Let me start out by saying that it's an urban legend that Eskimos have over 100 words for "snow". See this post from Oxford University Press to find out more. Nevertheless, there ARE multiple words for the white stuff! Here are ten:
1. Corn Snow - Large, grained, rounded, coarse, granular wet snow formed by cycles of melting and refreezing. A crust may form on top of the snow (even holding the weight of a person), but will turn to slush later in the day. It's usually formed in the spring, during sunny days and and clear, freezing nights.
2. Firn - Granular, round, well-bonded snow--especially on the upper part of a glacier--where it has not yet been compressed into ice (an intermediate stage between snow and glacial ice).
3. Hoarfrost - Tiny, spiky, dendritic, delicate ice crystals formed by the same process as dew, but results when the temperature of the surface is below freezing point, usually attaching to grass, leaves and branches. (To know what "hoary" means, click here.)
4. Sleet - Rain mixed with snow. (I stand corrected by my 9th grade science teacher, Mr. "Pye" Plasko!) → Rain drops that freeze on the way down.
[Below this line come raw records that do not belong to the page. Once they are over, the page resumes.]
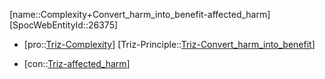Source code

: ﻿---
type: TrizContradiction
aliases:
- Complexity+Convert_harm_into_benefit-affected_harm
license: CC BY-SA 4.0
copyright: https://github.com/SpocWeb
IsDeleted: false
IsReadOnly: false
Confidential: public
tags: 
- Triz/Contradiction
---
[name::Complexity+Convert_harm_into_benefit-affected_harm]
[SpocWebEntityId::26375]
+ [pro::[Triz-Complexity](tech/Triz/Parameter/Triz-Complexity.md)]
[Triz-Principle::[Triz-Convert_harm_into_benefit](tech/Triz/Principle/Triz-Convert_harm_into_benefit.md)]
- [con::[Triz-affected_harm](tech/Triz/Parameter/Triz-affected_harm.md)]

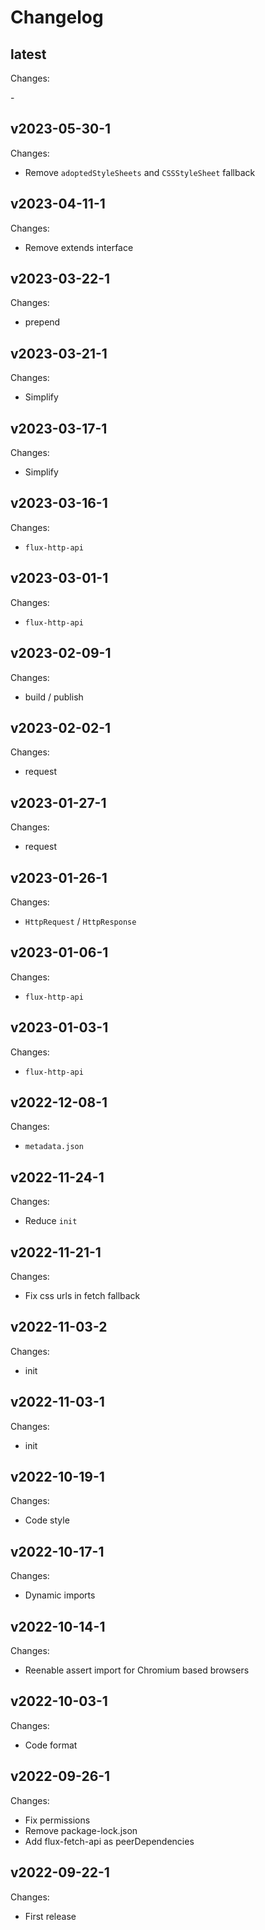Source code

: # Changelog

## latest

Changes:

\-

## v2023-05-30-1

Changes:

- Remove `adoptedStyleSheets` and `CSSStyleSheet` fallback

## v2023-04-11-1

Changes:

- Remove extends interface

## v2023-03-22-1

Changes:

- prepend

## v2023-03-21-1

Changes:

- Simplify

## v2023-03-17-1

Changes:

- Simplify

## v2023-03-16-1

Changes:

- `flux-http-api`

## v2023-03-01-1

Changes:

- `flux-http-api`

## v2023-02-09-1

Changes:

- build / publish

## v2023-02-02-1

Changes:

- request

## v2023-01-27-1

Changes:

- request

## v2023-01-26-1

Changes:

- `HttpRequest` / `HttpResponse`

## v2023-01-06-1

Changes:

- `flux-http-api`

## v2023-01-03-1

Changes:

- `flux-http-api`

## v2022-12-08-1

Changes:

- `metadata.json`

## v2022-11-24-1

Changes:

- Reduce `init`

## v2022-11-21-1

Changes:

- Fix css urls in fetch fallback

## v2022-11-03-2

Changes:

- init

## v2022-11-03-1

Changes:

- init

## v2022-10-19-1

Changes:

- Code style

## v2022-10-17-1

Changes:

- Dynamic imports

## v2022-10-14-1

Changes:

- Reenable assert import for Chromium based browsers

## v2022-10-03-1

Changes:

- Code format

## v2022-09-26-1

Changes:

- Fix permissions
- Remove package-lock.json
- Add flux-fetch-api as peerDependencies

## v2022-09-22-1

Changes:

- First release
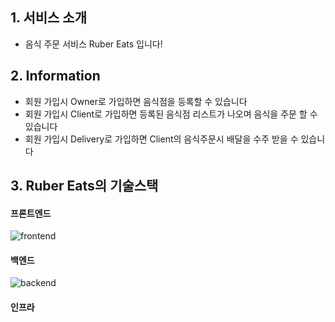 ## 1. 서비스 소개

- 음식 주문 서비스 Ruber Eats 입니다!

## 2. Information

- 회원 가입시 Owner로 가입하면 음식점을 등록할 수 있습니다
- 회원 가입시 Client로 가입하면 등록된 음식점 리스트가 나오며 음식을 주문 할 수 있습니다
- 회원 가입시 Delivery로 가입하면 Client의 음식주문시 배달을 수주 받을 수 있습니다

## 3. Ruber Eats의 기술스택

#### 프론트엔드

![frontend](https://user-images.githubusercontent.com/30823551/199406852-55f7b0ce-b61d-44fc-89ce-bd9a6e6a3ee1.jpg)

#### 백엔드

![backend](https://user-images.githubusercontent.com/30823551/199406844-dae82ec3-8e12-453e-a394-0bcd8dfb1c2e.jpg)

#### 인프라

<p>
</p>
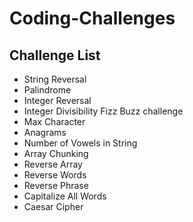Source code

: # Coding-Challenges

## Challenge List

- String Reversal
- Palindrome
- Integer Reversal
- Integer Divisibility Fizz Buzz challenge
- Max Character
- Anagrams
- Number of Vowels in String
- Array Chunking
- Reverse Array
- Reverse Words
- Reverse Phrase
- Capitalize All Words
- Caesar Cipher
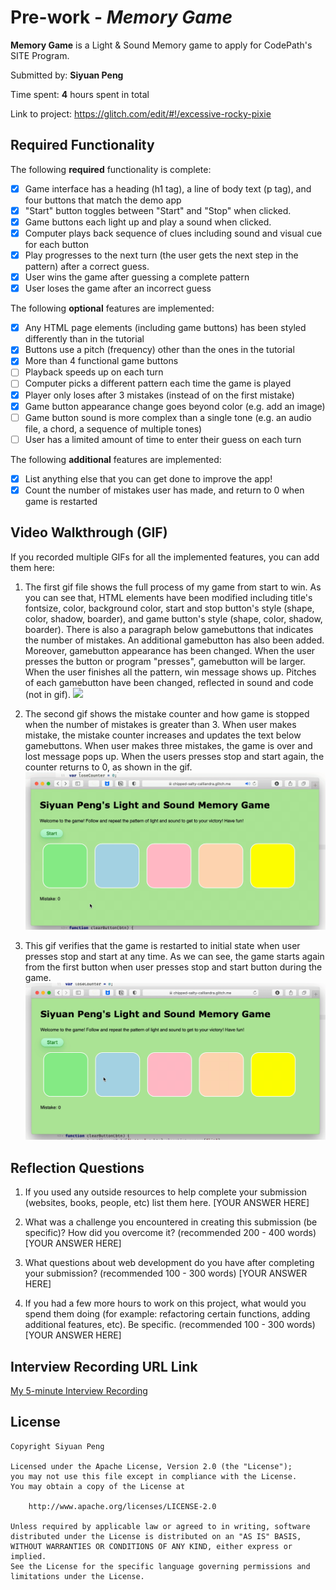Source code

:# Pre-work - *Memory Game*

**Memory Game** is a Light & Sound Memory game to apply for CodePath's SITE Program.

Submitted by: **Siyuan Peng**

Time spent: **4** hours spent in total

Link to project: https://glitch.com/edit/#!/excessive-rocky-pixie

## Required Functionality

The following **required** functionality is complete:

* [x] Game interface has a heading (h1 tag), a line of body text (p tag), and four buttons that match the demo app
* [x] "Start" button toggles between "Start" and "Stop" when clicked. 
* [x] Game buttons each light up and play a sound when clicked. 
* [x] Computer plays back sequence of clues including sound and visual cue for each button
* [x] Play progresses to the next turn (the user gets the next step in the pattern) after a correct guess. 
* [x] User wins the game after guessing a complete pattern
* [x] User loses the game after an incorrect guess

The following **optional** features are implemented:

* [x] Any HTML page elements (including game buttons) has been styled differently than in the tutorial
* [x] Buttons use a pitch (frequency) other than the ones in the tutorial
* [x] More than 4 functional game buttons
* [ ] Playback speeds up on each turn
* [ ] Computer picks a different pattern each time the game is played
* [x] Player only loses after 3 mistakes (instead of on the first mistake)
* [x] Game button appearance change goes beyond color (e.g. add an image)
* [ ] Game button sound is more complex than a single tone (e.g. an audio file, a chord, a sequence of multiple tones)
* [ ] User has a limited amount of time to enter their guess on each turn

The following **additional** features are implemented:

- [x] List anything else that you can get done to improve the app!
- [x] Count the number of mistakes user has made, and return to 0 when game is restarted 

## Video Walkthrough (GIF)

If you recorded multiple GIFs for all the implemented features, you can add them here:
1. The first gif file shows the full process of my game from start to win. As you can see that, HTML elements have been modified including title's fontsize, color, background color, start and stop button's style (shape, color, shadow, boarder), and game button's style (shape, color, shadow, boarder). There is also a paragraph below gamebuttons that indicates the number of mistakes. An additional gamebutton has also been added. Moreover, gamebutton appearance has been changed. When the user presses the button or program "presses", gamebutton will be larger. When the user finishes all the pattern, win message shows up. Pitches of each gamebutton have been changed, reflected in sound and code (not in gif).
![](FullProcess.gif)

2. The second gif shows the mistake counter and how game is stopped when the number of mistakes is greater than 3. When user makes mistake, the mistake counter increases and updates the text below gamebuttons. When user makes three mistakes, the game is over and lost message pops up. When the users presses stop and start again, the counter returns to 0, as shown in the gif.
![](MistakeCounter.gif)

3. This gif verifies that the game is restarted to initial state when user presses stop and start at any time. As we can see, the game starts again from the first button when user presses stop and start button during the game.
![](Restart.gif)


## Reflection Questions
1. If you used any outside resources to help complete your submission (websites, books, people, etc) list them here. 
[YOUR ANSWER HERE]

2. What was a challenge you encountered in creating this submission (be specific)? How did you overcome it? (recommended 200 - 400 words) 
[YOUR ANSWER HERE]

3. What questions about web development do you have after completing your submission? (recommended 100 - 300 words) 
[YOUR ANSWER HERE]

4. If you had a few more hours to work on this project, what would you spend them doing (for example: refactoring certain functions, adding additional features, etc). Be specific. (recommended 100 - 300 words) 
[YOUR ANSWER HERE]



## Interview Recording URL Link

[My 5-minute Interview Recording](your-link-here)


## License

    Copyright Siyuan Peng

    Licensed under the Apache License, Version 2.0 (the "License");
    you may not use this file except in compliance with the License.
    You may obtain a copy of the License at

        http://www.apache.org/licenses/LICENSE-2.0

    Unless required by applicable law or agreed to in writing, software
    distributed under the License is distributed on an "AS IS" BASIS,
    WITHOUT WARRANTIES OR CONDITIONS OF ANY KIND, either express or implied.
    See the License for the specific language governing permissions and
    limitations under the License.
TV weather casters often call this a "wintry mix". Sleet can contain ice pellets, but they're much smaller than those found in hail (and are technically called "graupel").
5. Rime - Crunchy, rough snow that often looks like styrofoam. Super-cold droplets from fog instantly freeze on solid surfaces, forming a think coat. Rime, too, can look spiky--but they're larger spikes that face towards the wind. Unlike hoarfrost, rime is solid white. Sometimes, rime can result in "snow ghosts" (aka frozen fog). Click here to read a travel story about tourists hunting frozen fog in China.
6. Slush - Partly melted snow on the ground. If it were coming down from the sky, it would be sleet. (I stand corrected once again!)
7. Polycrystals - Large snowflakes formed many individual ice crystals.
8. Powder - New, dry snow composed of loose, pristine ice crystals.
9. Névé - Also related to glacier formation, Névé is granular snow that has been partially melted, refrozen and compacted. If it survives a full melt season, it becomes Firn.
10. Sastrugi - Imagine ripples among sand dunes--but as snow, instead. Formed by wind erosion, these irregular grooves and ridges can span centimeters or several feet.